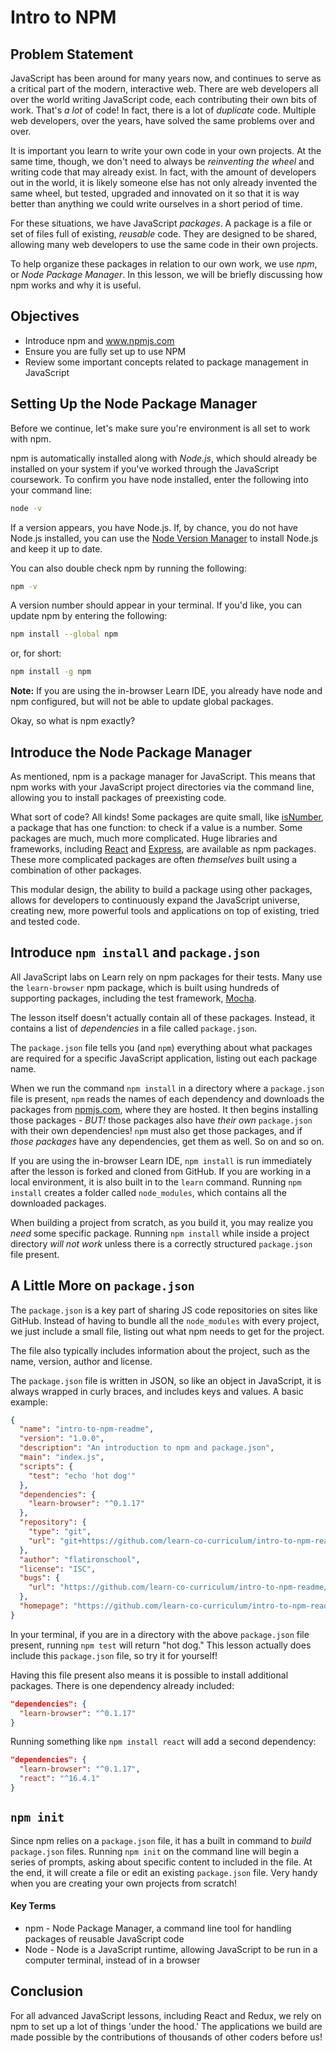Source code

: # Intro to NPM

## Problem Statement

JavaScript has been around for many years now, and continues to serve as a
critical part of the modern, interactive web. There are web developers all over
the world writing JavaScript code, each contributing their own bits of work.
That's _a lot_ of code! In fact, there is a lot of _duplicate_ code. Multiple
web developers, over the years, have solved the same problems over and over.

It is important you learn to write your own code in your own projects. At the
same time, though, we don't need to always be _reinventing the wheel_ and
writing code that may already exist. In fact, with the amount of developers out
in the world, it is likely someone else has not only already invented the same
wheel, but tested, upgraded and innovated on it so that it is way better than
anything we could write ourselves in a short period of time.

For these situations, we have JavaScript _packages_. A package is a file or set
of files full of existing, _reusable_ code. They are designed to be shared,
allowing many web developers to use the same code in their own projects.

To help organize these packages in relation to our own work, we use _npm_, or
_Node Package Manager_. In this lesson, we will be briefly discussing how npm
works and why it is useful.

## Objectives

- Introduce npm and www.npmjs.com
- Ensure you are fully set up to use NPM
- Review some important concepts related to package management in JavaScript

## Setting Up the Node Package Manager

Before we continue, let's make sure you're environment is all set to work with
npm.

npm is automatically installed along with _Node.js_, which should already be
installed on your system if you've worked through the JavaScript coursework.  To
confirm you have node installed, enter the following into your command line:

```sh
node -v
```

If a version appears, you have Node.js. If, by chance, you do not have Node.js
installed, you can use the [Node Version Manager][nvm] to install Node.js and
keep it up to date.

You can also double check npm by running the following:

```sh
npm -v
```

A version number should appear in your terminal. If you'd like, you can update
npm by entering the following:

```sh
npm install --global npm
```

or, for short:

```sh
npm install -g npm
```

**Note:** If you are using the in-browser Learn IDE, you already have node and npm
configured, but will not be able to update global packages.

Okay, so what is npm exactly?

## Introduce the Node Package Manager

As mentioned, npm is a package manager for JavaScript. This means that npm works
with your JavaScript project directories via the command line, allowing you to
install packages of preexisting code.

What sort of code? All kinds! Some packages are quite small, like
[isNumber][isNumber], a package that has one function: to check if a value is a
number. Some packages are much, much more complicated. Huge libraries and
frameworks, including [React][react] and [Express][expjs], are available as npm
packages. These more complicated packages are often _themselves_ built using a
combination of other packages.

This modular design, the ability to build a package using other packages, allows
for developers to continuously expand the JavaScript universe, creating new,
more powerful tools and applications on top of existing, tried and tested code.

## Introduce `npm install` and `package.json`

All JavaScript labs on Learn rely on npm packages for their tests. Many use the
`learn-browser` npm package, which is built using hundreds of supporting
packages, including the test framework, [Mocha][mocha].

The lesson itself doesn't actually contain all of these packages. Instead, it
contains a list of _dependencies_ in a file called `package.json`.

The `package.json` file tells you (and `npm`) everything about what packages are
required for a specific JavaScript application, listing out each package name.

When we run the command `npm install` in a directory where a `package.json` file
is present, `npm` reads the names of each dependency and downloads the packages
from [npmjs.com][npmjs], where they are hosted. It then begins installing those
packages - _BUT!_ those packages also have _their own_ `package.json` with their
own dependencies! `npm` must also get those packages, and if _those packages_
have any dependencies, get them as well. So on and so on.

If you are using the in-browser Learn IDE, `npm install` is run immediately
after the lesson is forked and cloned from GitHub.  If you are working in a
local environment, it is also built in to the `learn` command. Running `npm
install` creates a folder called `node_modules`, which contains all the
downloaded packages.

When building a project from scratch, as you build it, you may realize you
_need_ some specific package. Running `npm install` while inside a project
directory _will not work_ unless there is a correctly structured `package.json`
file present.

## A Little More on `package.json`

The `package.json` is a key part of sharing JS code repositories on sites like
GitHub.  Instead of having to bundle all the `node_modules` with every project,
we just include a small file, listing out what npm needs to get for the project.

The file also typically includes information about the project, such as the
name, version, author and license.

The `package.json` file is written in JSON, so like an object in JavaScript, it
is always wrapped in curly braces, and includes keys and values. A basic
example:

```json
{
  "name": "intro-to-npm-readme",
  "version": "1.0.0",
  "description": "An introduction to npm and package.json",
  "main": "index.js",
  "scripts": {
    "test": "echo 'hot dog'"
  },
  "dependencies": {
    "learn-browser": "^0.1.17"
  },
  "repository": {
    "type": "git",
    "url": "git+https://github.com/learn-co-curriculum/intro-to-npm-readme.git"
  },
  "author": "flatironschool",
  "license": "ISC",
  "bugs": {
    "url": "https://github.com/learn-co-curriculum/intro-to-npm-readme/issues"
  },
  "homepage": "https://github.com/learn-co-curriculum/intro-to-npm-readme#readme"
}
```

In your terminal, if you are in a directory with the above `package.json` file
present, running `npm test` will return "hot dog." This lesson actually does include this `package.json` file, so try it for yourself!

Having this file present also means it is possible to install additional packages.  There is one dependency already included:

```json
"dependencies": {
  "learn-browser": "^0.1.17"
}
```

Running something like `npm install react` will add a second dependency:

```json
"dependencies": {
  "learn-browser": "^0.1.17",
  "react": "^16.4.1"
}
```

## `npm init`

Since npm relies on a `package.json` file, it has a built in command to _build_
`package.json` files. Running `npm init` on the command line will begin a series
of prompts, asking about specific content to included in the file. At the end,
it will create a file or edit an existing `package.json` file. Very handy when
you are creating your own projects from scratch!

#### Key Terms

- npm - Node Package Manager, a command line tool for handling packages of reusable
JavaScript code
- Node - Node is a JavaScript runtime, allowing JavaScript to be run in a computer
terminal, instead of in a browser

## Conclusion

For all advanced JavaScript lessons, including React and Redux, we rely on npm
to set up a lot of things 'under the hood.' The applications we build are made
possible by the contributions of thousands of other coders before us!

[nvm]: https://github.com/creationix/nvm
[isNumber]: https://www.npmjs.com/package/isnumber
[react]: https://www.npmjs.com/package/react
[expjs]: https://expressjs.com/
[mocha]: https://mochajs.org/
[npmjs]: https://www.npmjs.com/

» **Task objective**
Across the listing above, tally the lines that include "same". Only the total is wanted.

» **Solution for this task**
4